[[ Data to process open ]]

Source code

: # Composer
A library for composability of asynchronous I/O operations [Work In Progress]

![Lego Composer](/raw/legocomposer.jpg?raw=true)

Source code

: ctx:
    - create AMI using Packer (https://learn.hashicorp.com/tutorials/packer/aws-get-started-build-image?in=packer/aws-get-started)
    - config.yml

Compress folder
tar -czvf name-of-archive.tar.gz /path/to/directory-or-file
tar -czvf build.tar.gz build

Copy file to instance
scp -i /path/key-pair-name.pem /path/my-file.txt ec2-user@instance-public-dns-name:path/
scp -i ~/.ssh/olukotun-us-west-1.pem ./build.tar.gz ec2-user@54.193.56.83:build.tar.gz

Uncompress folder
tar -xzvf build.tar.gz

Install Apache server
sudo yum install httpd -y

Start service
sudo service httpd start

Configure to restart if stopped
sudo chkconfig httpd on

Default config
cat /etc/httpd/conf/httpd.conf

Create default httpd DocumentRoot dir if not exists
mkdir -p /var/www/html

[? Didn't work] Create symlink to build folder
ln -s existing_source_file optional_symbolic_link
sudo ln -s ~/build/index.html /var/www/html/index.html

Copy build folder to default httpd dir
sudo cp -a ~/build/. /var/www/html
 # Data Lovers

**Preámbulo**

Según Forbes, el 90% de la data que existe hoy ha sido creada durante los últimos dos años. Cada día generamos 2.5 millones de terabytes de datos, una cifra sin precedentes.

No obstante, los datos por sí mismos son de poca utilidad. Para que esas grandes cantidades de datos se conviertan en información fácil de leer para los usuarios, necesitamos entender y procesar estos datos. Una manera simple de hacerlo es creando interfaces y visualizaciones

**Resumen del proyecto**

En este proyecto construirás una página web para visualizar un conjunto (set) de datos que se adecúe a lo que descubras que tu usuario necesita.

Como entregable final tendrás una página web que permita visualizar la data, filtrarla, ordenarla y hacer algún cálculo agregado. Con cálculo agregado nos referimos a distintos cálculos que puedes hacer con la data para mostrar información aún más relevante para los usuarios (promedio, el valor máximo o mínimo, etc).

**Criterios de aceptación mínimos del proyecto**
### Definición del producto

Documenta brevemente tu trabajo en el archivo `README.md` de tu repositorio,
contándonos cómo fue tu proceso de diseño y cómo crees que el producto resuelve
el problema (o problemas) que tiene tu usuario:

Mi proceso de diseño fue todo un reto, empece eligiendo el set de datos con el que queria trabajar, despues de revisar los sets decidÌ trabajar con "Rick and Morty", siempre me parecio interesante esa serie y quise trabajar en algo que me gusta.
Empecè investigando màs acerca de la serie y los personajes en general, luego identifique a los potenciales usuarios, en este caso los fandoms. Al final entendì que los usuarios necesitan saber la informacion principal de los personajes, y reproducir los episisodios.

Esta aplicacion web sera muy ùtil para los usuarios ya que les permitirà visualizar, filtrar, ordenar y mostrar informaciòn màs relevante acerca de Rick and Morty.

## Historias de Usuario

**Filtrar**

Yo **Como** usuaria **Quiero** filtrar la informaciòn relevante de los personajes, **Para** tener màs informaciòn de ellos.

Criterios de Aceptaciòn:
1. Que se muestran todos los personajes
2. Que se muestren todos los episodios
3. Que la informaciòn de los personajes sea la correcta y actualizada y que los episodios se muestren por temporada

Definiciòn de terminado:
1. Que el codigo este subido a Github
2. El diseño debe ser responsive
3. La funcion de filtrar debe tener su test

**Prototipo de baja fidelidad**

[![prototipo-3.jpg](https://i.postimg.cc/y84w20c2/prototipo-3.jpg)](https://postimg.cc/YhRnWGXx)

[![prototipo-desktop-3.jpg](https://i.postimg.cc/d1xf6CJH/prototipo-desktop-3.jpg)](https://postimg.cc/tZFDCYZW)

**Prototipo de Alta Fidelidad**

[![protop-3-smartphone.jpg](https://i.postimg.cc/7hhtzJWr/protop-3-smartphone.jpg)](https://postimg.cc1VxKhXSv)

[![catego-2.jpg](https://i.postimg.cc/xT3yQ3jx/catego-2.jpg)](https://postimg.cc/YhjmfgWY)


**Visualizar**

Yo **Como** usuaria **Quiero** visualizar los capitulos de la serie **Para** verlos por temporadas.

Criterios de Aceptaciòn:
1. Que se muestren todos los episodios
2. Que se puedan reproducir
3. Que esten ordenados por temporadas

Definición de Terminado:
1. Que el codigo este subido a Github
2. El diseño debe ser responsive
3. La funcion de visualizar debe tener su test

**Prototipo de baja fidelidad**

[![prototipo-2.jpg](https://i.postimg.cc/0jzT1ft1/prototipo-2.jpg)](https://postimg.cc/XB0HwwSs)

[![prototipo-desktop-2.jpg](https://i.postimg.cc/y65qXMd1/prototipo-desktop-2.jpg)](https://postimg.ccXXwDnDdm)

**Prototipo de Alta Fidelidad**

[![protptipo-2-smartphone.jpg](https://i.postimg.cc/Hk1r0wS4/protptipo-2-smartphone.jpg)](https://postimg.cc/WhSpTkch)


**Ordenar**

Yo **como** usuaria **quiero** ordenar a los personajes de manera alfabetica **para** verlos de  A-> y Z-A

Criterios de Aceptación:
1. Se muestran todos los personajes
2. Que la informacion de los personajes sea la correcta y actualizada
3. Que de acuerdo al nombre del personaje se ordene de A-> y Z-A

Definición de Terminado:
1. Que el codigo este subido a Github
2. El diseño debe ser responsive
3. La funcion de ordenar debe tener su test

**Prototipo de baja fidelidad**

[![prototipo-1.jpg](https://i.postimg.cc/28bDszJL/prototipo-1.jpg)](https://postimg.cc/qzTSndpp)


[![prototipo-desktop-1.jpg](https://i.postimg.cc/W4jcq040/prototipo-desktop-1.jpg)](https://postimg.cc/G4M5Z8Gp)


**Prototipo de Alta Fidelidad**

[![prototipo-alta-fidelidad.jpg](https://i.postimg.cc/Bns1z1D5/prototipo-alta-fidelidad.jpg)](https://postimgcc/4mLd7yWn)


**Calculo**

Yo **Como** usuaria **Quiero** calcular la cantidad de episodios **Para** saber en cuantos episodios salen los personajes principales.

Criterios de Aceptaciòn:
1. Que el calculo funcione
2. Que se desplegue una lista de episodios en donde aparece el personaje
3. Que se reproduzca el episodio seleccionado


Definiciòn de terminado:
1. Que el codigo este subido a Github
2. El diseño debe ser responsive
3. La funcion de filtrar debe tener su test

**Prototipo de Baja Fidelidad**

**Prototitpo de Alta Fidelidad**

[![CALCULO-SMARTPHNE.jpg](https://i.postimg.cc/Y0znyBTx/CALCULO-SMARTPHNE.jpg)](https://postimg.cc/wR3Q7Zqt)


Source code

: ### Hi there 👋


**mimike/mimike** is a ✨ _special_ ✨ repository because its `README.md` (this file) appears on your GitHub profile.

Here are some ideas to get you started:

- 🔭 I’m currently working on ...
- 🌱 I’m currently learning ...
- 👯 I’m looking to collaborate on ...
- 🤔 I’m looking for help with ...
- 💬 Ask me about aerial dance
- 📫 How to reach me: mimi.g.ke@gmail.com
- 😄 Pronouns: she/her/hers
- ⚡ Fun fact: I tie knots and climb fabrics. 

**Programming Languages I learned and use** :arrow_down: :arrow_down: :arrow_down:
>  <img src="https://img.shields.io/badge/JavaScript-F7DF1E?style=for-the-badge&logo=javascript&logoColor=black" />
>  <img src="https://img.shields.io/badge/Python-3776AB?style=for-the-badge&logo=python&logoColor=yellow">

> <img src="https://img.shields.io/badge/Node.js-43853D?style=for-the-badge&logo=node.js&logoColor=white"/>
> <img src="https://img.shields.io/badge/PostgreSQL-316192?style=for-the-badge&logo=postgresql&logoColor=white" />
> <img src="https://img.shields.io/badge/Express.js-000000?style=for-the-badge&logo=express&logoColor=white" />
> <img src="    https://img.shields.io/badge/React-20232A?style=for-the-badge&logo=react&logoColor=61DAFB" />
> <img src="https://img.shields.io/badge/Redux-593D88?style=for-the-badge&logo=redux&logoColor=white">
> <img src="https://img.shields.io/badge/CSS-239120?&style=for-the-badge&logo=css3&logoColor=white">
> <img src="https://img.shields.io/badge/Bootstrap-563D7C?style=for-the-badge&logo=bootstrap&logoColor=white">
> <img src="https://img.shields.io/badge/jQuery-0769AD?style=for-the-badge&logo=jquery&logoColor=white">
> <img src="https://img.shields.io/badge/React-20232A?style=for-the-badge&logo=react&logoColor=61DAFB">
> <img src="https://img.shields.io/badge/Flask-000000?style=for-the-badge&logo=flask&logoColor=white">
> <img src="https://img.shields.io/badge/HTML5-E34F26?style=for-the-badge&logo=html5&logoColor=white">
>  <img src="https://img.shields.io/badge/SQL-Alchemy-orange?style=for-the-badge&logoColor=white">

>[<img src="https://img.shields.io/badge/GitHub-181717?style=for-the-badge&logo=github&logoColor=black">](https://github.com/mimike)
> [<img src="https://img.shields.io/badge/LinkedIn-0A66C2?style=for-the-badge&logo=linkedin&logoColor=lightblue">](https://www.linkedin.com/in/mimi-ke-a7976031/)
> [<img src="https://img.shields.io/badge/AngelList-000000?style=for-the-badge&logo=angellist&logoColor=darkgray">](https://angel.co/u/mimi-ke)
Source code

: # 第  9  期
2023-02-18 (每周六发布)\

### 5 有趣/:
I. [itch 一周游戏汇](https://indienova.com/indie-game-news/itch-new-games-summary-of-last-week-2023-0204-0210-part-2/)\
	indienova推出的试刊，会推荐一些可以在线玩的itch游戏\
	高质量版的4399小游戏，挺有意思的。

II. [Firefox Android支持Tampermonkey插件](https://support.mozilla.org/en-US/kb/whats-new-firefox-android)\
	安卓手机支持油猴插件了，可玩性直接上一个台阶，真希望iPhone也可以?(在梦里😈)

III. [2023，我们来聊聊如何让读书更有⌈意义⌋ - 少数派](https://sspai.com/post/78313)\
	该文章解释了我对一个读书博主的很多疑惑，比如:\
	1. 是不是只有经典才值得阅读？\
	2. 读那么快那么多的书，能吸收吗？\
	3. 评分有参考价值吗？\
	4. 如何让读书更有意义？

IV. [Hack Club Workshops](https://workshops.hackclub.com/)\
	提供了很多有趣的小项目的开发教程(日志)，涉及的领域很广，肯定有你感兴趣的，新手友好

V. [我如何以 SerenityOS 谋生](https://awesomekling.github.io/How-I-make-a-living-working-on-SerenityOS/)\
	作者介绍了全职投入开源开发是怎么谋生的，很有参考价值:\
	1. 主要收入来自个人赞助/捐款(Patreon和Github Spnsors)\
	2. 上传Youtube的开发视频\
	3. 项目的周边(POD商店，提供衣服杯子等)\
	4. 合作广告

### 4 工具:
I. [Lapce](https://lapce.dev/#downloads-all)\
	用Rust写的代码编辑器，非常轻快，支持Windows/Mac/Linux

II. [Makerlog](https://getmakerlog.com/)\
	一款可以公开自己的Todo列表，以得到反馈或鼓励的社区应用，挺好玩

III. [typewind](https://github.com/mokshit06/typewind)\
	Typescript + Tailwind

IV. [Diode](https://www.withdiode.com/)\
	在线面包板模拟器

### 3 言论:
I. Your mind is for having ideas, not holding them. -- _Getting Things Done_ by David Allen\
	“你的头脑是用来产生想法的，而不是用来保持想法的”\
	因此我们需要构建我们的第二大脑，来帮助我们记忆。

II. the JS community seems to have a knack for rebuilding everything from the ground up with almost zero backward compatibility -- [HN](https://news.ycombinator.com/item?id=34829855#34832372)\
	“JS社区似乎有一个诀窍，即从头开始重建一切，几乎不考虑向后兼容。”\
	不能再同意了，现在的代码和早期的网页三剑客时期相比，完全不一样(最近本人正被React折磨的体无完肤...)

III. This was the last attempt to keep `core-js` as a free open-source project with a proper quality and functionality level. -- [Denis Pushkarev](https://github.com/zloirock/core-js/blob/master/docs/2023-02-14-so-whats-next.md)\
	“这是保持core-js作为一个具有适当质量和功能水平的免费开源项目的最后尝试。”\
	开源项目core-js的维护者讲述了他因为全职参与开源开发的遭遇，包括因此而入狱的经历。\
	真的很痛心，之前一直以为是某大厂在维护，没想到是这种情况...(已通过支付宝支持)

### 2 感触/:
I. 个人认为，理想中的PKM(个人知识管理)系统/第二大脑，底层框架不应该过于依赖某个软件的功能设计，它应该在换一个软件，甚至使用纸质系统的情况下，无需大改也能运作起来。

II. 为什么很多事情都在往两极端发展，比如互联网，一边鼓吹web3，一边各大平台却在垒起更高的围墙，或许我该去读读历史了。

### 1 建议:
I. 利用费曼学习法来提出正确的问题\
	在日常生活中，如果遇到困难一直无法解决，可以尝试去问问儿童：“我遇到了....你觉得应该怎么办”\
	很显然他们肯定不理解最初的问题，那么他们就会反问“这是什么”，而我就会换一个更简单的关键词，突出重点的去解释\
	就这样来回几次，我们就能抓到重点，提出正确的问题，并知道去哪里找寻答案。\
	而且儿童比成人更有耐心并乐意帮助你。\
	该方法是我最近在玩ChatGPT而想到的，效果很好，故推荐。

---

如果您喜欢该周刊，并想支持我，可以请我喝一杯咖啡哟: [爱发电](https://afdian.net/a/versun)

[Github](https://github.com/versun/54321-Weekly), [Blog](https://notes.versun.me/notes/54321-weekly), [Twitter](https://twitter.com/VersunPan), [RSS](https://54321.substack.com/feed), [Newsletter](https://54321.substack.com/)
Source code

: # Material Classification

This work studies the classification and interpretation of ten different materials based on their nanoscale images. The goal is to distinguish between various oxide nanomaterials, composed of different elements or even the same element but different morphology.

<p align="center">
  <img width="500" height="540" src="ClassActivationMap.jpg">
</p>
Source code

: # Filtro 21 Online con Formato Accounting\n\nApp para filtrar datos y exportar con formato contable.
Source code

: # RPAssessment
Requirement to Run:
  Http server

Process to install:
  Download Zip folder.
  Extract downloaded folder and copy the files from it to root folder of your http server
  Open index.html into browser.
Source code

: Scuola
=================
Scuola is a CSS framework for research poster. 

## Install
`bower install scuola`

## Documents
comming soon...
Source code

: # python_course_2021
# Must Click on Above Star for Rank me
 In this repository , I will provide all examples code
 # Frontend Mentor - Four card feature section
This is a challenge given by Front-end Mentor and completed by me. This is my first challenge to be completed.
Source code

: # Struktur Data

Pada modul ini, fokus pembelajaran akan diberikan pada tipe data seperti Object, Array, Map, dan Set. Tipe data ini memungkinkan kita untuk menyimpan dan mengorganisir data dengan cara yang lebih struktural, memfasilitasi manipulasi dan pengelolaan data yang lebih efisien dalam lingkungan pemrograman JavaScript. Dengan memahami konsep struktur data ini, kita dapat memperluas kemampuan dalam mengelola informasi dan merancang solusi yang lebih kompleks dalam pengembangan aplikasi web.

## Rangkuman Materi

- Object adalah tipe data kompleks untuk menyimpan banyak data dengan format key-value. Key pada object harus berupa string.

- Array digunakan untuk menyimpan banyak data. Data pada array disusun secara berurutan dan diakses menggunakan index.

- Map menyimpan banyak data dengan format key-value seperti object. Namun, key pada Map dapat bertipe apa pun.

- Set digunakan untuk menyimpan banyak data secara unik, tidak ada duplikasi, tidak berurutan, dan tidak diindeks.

[[ Data to process closed ]]

### Task to carry out
For this exercise, output exactly the lines above from the line with "sudo ln -s ~/build/index.html" to the line with "Mi proceso de", counting both, and leave out the rest.

### Task response
sudo ln -s ~/build/index.html /var/www/html/index.html

Copy build folder to default httpd dir
sudo cp -a ~/build/. /var/www/html
 # Data Lovers

**Preámbulo**

Según Forbes, el 90% de la data que existe hoy ha sido creada durante los últimos dos años. Cada día generamos 2.5 millones de terabytes de datos, una cifra sin precedentes.

No obstante, los datos por sí mismos son de poca utilidad. Para que esas grandes cantidades de datos se conviertan en información fácil de leer para los usuarios, necesitamos entender y procesar estos datos. Una manera simple de hacerlo es creando interfaces y visualizaciones

**Resumen del proyecto**

En este proyecto construirás una página web para visualizar un conjunto (set) de datos que se adecúe a lo que descubras que tu usuario necesita.

Como entregable final tendrás una página web que permita visualizar la data, filtrarla, ordenarla y hacer algún cálculo agregado. Con cálculo agregado nos referimos a distintos cálculos que puedes hacer con la data para mostrar información aún más relevante para los usuarios (promedio, el valor máximo o mínimo, etc).

**Criterios de aceptación mínimos del proyecto**
### Definición del producto

Documenta brevemente tu trabajo en el archivo `README.md` de tu repositorio,
contándonos cómo fue tu proceso de diseño y cómo crees que el producto resuelve
el problema (o problemas) que tiene tu usuario:

Mi proceso de diseño fue todo un reto, empece eligiendo el set de datos con el que queria trabajar, despues de revisar los sets decidÌ trabajar con "Rick and Morty", siempre me parecio interesante esa serie y quise trabajar en algo que me gusta.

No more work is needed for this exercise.